A particle moves in a straight line such that its displacement, \(s\) metres, from a fixed point \(O\) at time \(t\) seconds, is given by

\(s=4+\cos3t,\qquad t\geq0.\)

The particle is initially at rest.

(i) Find the exact value of \(t\) when the particle is next at rest.

(ii) Find the distance travelled by the particle between \(t=\dfrac{\pi}{4}\) and \(t=\dfrac{\pi}{2}\) seconds.

(iii) Find the greatest acceleration of the particle.
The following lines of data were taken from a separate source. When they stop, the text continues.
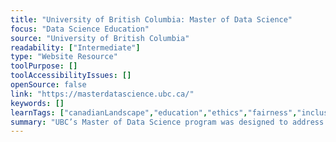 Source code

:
 ```yaml
---
title: "University of British Columbia: Master of Data Science"
focus: "Data Science Education"
source: "University of British Columbia"
readability: ["Intermediate"]
type: "Website Resource"
toolPurpose: []
toolAccessibilityIssues: []
openSource: false
link: "https://masterdatascience.ubc.ca/"
keywords: []
learnTags: ["canadianLandscape","education","ethics","fairness","inclusivePractice","machineLearning"]
summary: "UBC’s Master of Data Science program was designed to address a workforce gap by equipping students with the technical skills, practical experience, and confidence to seize opportunities in an ever-expanding field.  "
---
```


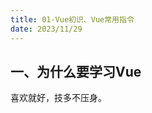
 ```yaml
---
title: 01-Vue初识、Vue常用指令
date: 2023/11/29
---
```


## 一、为什么要学习Vue

喜欢就好，技多不压身。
A particle moves in a straight line such that its displacement, \(s\) metres, from a fixed point \(O\) at time \(t\) seconds, is given by

\(s=4+\cos3t,\qquad t\geq0.\)

The particle is initially at rest.

(i) Find the exact value of \(t\) when the particle is next at rest.

(ii) Find the distance travelled by the particle between \(t=\dfrac{\pi}{4}\) and \(t=\dfrac{\pi}{2}\) seconds.

(iii) Find the greatest acceleration of the particle.

A particle \(P\) is moving in a straight line such that its displacement, \(s\text{ m}\), from a fixed point \(O\) at time \(t\text{ s}\), is given by \(s=12e^{-0.5t}+4t-12\).

(i) Find the value of \(t\) when \(P\) is instantaneously at rest.

(ii) Find an expression for the acceleration of \(P\) at time \(t\text{ s}\).

(iii) Find the value of \(s\) when the acceleration of \(P\) is \(0.3\text{ m s}^{-2}\).

(iv) Explain why the acceleration of the particle will always be positive.

A particle \(P\) moves in a straight line, such that its displacement, \(x\) m, from a fixed point \(O\), \(t\) s after passing \(O\), is given by

\(x=4\cos(3t)-4.\)

(i) Find the velocity of \(P\) at time \(t\).

(ii) Hence write down the maximum speed of \(P\).

(iii) Find the smallest value of \(t\) for which the acceleration of \(P\) is zero.

(iv) For the value of \(t\) found in part (iii), find the distance of \(P\) from \(O\).